The Ganassi organization released the following statement Tuesday:
“After much consideration, Chip Ganassi Racing has determined that it will end its relationship with driver Kyle Larson. As we said before, the comments that Kyle made were both offensive and unacceptable especially given the values of our organization.
“As we continued to evaluate the situation with all the relevant parties, it became obvious that this was the only appropriate course of action to take.”
No immediate replacement for Larson’s No. 42 Chevrolet ride was named.
Team Chevy released an additional statement. “As previously stated, Chevrolet does not tolerate the inappropriate behavior exhibited by Kyle Larson.

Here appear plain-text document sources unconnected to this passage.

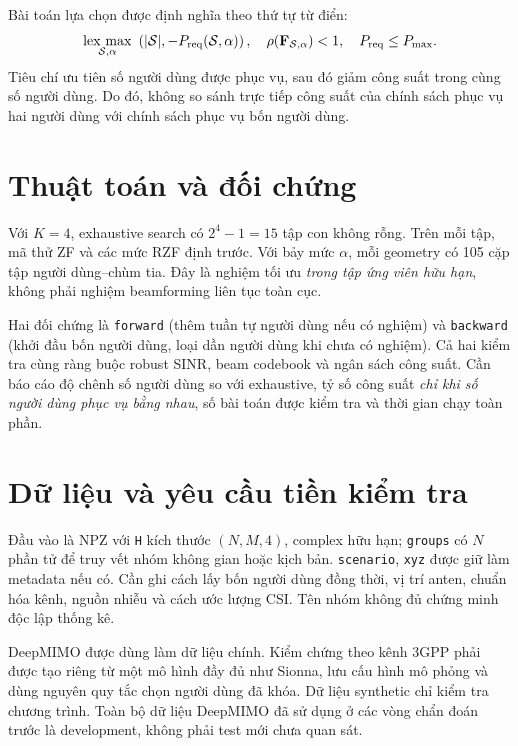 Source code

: \documentclass[12pt,onecolumn]{IEEEtran}
\begin{document}
Bài toán lựa chọn được định nghĩa theo thứ tự từ điển:
\begin{equation}
\underset{\mathcal S,\alpha}{\operatorname{lex\ max}}\ \left(|\mathcal S|,-P_{\rm req}(\mathcal S,\alpha)\right),\quad
\rho(\mathbf F_{\mathcal S,\alpha})<1,\quad P_{\rm req}\le P_{\max}.
\end{equation}
Tiêu chí ưu tiên số người dùng được phục vụ, sau đó giảm công suất trong cùng số người dùng. Do đó, không so sánh trực tiếp công suất của chính sách phục vụ hai người dùng với chính sách phục vụ bốn người dùng.

\section{Thuật toán và đối chứng}
Với $K=4$, exhaustive search có $2^4-1=15$ tập con không rỗng. Trên mỗi tập, mã thử ZF và các mức RZF định trước. Với bảy mức $\alpha$, mỗi geometry có 105 cặp tập người dùng–chùm tia. Đây là nghiệm tối ưu \emph{trong tập ứng viên hữu hạn}, không phải nghiệm beamforming liên tục toàn cục.

Hai đối chứng là \texttt{forward} (thêm tuần tự người dùng nếu có nghiệm) và \texttt{backward} (khởi đầu bốn người dùng, loại dần người dùng khi chưa có nghiệm). Cả hai kiểm tra cùng ràng buộc robust SINR, beam codebook và ngân sách công suất. Cần báo cáo độ chênh số người dùng so với exhaustive, tỷ số công suất \emph{chỉ khi số người dùng phục vụ bằng nhau}, số bài toán được kiểm tra và thời gian chạy toàn phần.

\section{Dữ liệu và yêu cầu tiền kiểm tra}
Đầu vào là NPZ với \texttt{H} kích thước $(N,M,4)$, complex hữu hạn; \texttt{groups} có $N$ phần tử để truy vết nhóm không gian hoặc kịch bản. \texttt{scenario}, \texttt{xyz} được giữ làm metadata nếu có. Cần ghi cách lấy bốn người dùng đồng thời, vị trí anten, chuẩn hóa kênh, nguồn nhiễu và cách ước lượng CSI. Tên nhóm không đủ chứng minh độc lập thống kê.

DeepMIMO được dùng làm dữ liệu chính. Kiểm chứng theo kênh 3GPP phải được tạo riêng từ một mô hình đầy đủ như Sionna, lưu cấu hình mô phỏng và dùng nguyên quy tắc chọn người dùng đã khóa. Dữ liệu synthetic chỉ kiểm tra chương trình. Toàn bộ dữ liệu DeepMIMO đã sử dụng ở các vòng chẩn đoán trước là development, không phải test mới chưa quan sát.
\end{document}
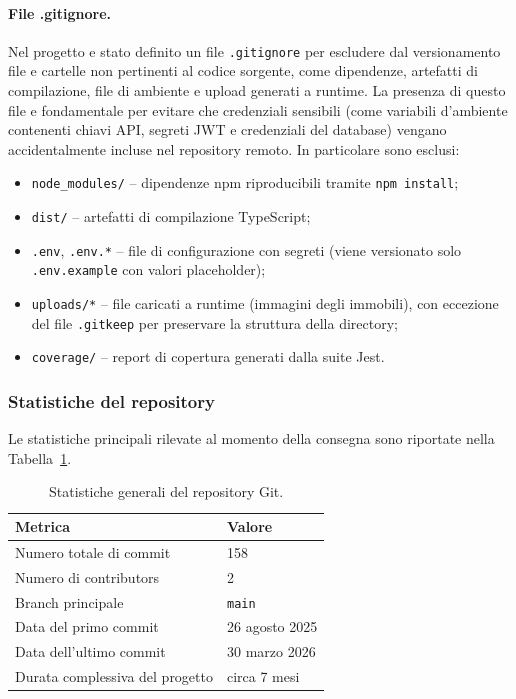 \documentclass[a4paper,11pt]{article}
\begin{document}
\paragraph{File .gitignore.}
Nel progetto e stato definito un file \texttt{.gitignore} per escludere dal versionamento file e cartelle non pertinenti al codice sorgente, come dipendenze, artefatti di compilazione, file di ambiente e upload generati a runtime. La presenza di questo file e fondamentale per evitare che credenziali sensibili (come variabili d'ambiente contenenti chiavi API, segreti JWT e credenziali del database) vengano accidentalmente incluse nel repository remoto. In particolare sono esclusi:
\begin{itemize}
  \item \texttt{node\_modules/} -- dipendenze npm riproducibili tramite \texttt{npm install};
  \item \texttt{dist/} -- artefatti di compilazione TypeScript;
  \item \texttt{.env}, \texttt{.env.*} -- file di configurazione con segreti (viene versionato solo \texttt{.env.example} con valori placeholder);
  \item \texttt{uploads/*} -- file caricati a runtime (immagini degli immobili), con eccezione del file \texttt{.gitkeep} per preservare la struttura della directory;
  \item \texttt{coverage/} -- report di copertura generati dalla suite Jest.
\end{itemize}

\subsubsection{Statistiche del repository}

Le statistiche principali rilevate al momento della consegna sono riportate nella Tabella~\ref{tab:git-stats}.

\begin{table}[H]
\centering
\begin{tabularx}{\textwidth}{@{}l X@{}}
\toprule
Metrica & Valore \\
\midrule
Numero totale di commit & 158 \\
Numero di contributors & 2 \\
Branch principale & \texttt{main} \\
Data del primo commit & 26 agosto 2025 \\
Data dell'ultimo commit & 30 marzo 2026 \\
Durata complessiva del progetto & circa 7 mesi \\
\bottomrule
\end{tabularx}
\caption{Statistiche generali del repository Git.}
\label{tab:git-stats}
\end{table}
\end{document}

As a result, Chevrolet is immediately terminating its relationship with Mr. Larson.”
On Monday, reaction came swift from all aspects of Larson’s NASCAR career.
First, he was suspended without pay by the Ganassi organization. Shortly afterward, he was suspended indefinitely by NASCAR and ordered to attend sensitivity training. He was also suspended by iRacing.
By Monday night, all three of Larson’s primary sponsors on his No. 42 Chevrolet – First Data, McDonald’s and Credit One – had announced they supported Ganassi and NASCAR’s decisions and would no longer sponsor Larson himself going forward.
That basically left Ganassi with sponsors for a Cup ride but one Larson couldn’t fill, which steamrolled into Tuesday’s decision.
The incident began when Larson was competing in an iRacing event Sunday night, called “Monza Madness,” featuring more than 60 entries and put together by fellow drivers Landon Cassill and Garrett Smithley, when he appeared to lose communication on his headset with his spotter during the pre-race practice session.
Larson was broadcasting his participation on his Twitch live stream and during a check of his microphone, he said, “You can't hear me?” That was followed by, “Hey …” and the N-word.
Those also on his channel chimed in, with “Wow” and “Kyle, you’re talking to everyone, bud,” “Yep, we heard that” and “Yikes.”
Larson issued a video apology on his social media channels on Monday afternoon following his suspensions from Ganassi and NASCAR.
Larson, a prolific dirt racer who won the Chili Bowl Nationals for the first time earlier this year, began NASCAR competition in 2012 as part of the sport’s Driver for Diversity program (his mother is Japanese American).
In what was then called the K&N Pro Series East, Larson won two races and the championship in his rookie season. He also made four starts in NASCAR’s Truck Series.
Signed by Ganassi, Larson moved into a fulltime Xfinity Series ride in 2013, made four starts in the Cup series and two more in Trucks.
By 2014, Ganassi had moved the native of Elk Grove, Calif., into the Cup Series fulltime. He won three NASCAR races that year – two in Xfinity and one and in Trucks. His first Cup win came in 2016 at Michigan.
This season was Larson’s last under his current contract with Ganassi. His name had been mentioned for several prominent rides, including Hendrick Motorsports and Stewart-Haas Racing.